* Exercise input *
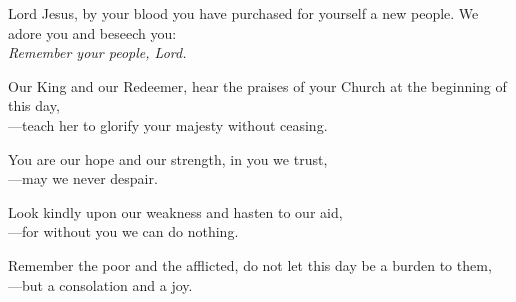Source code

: \intercessions

\begin{raggedright}
Lord Jesus, by your blood you have purchased for yourself a new people. We adore you and beseech you:\\
\emph{Remember your people, Lord.}

\medskip
Our King and our Redeemer, hear the praises of your Church at the beginning of this day,\\
{\color{red}---}teach her to glorify your majesty without ceasing.

\medskip
You are our hope and our strength, in you we trust,\\
{\color{red}---}may we never despair.

\medskip
Look kindly upon our weakness and hasten to our aid,\\
{\color{red}---}for without you we can do nothing.

\medskip
Remember the poor and the afflicted, do not let this day be a burden to them,\\
{\color{red}---}but a consolation and a joy.
\end{raggedright}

* What is required *
What lines above contain the word "this"? Return each such line.

* Response area *
Our King and our Redeemer, hear the praises of your Church at the beginning of this day,\\
Remember the poor and the afflicted, do not let this day be a burden to them,\\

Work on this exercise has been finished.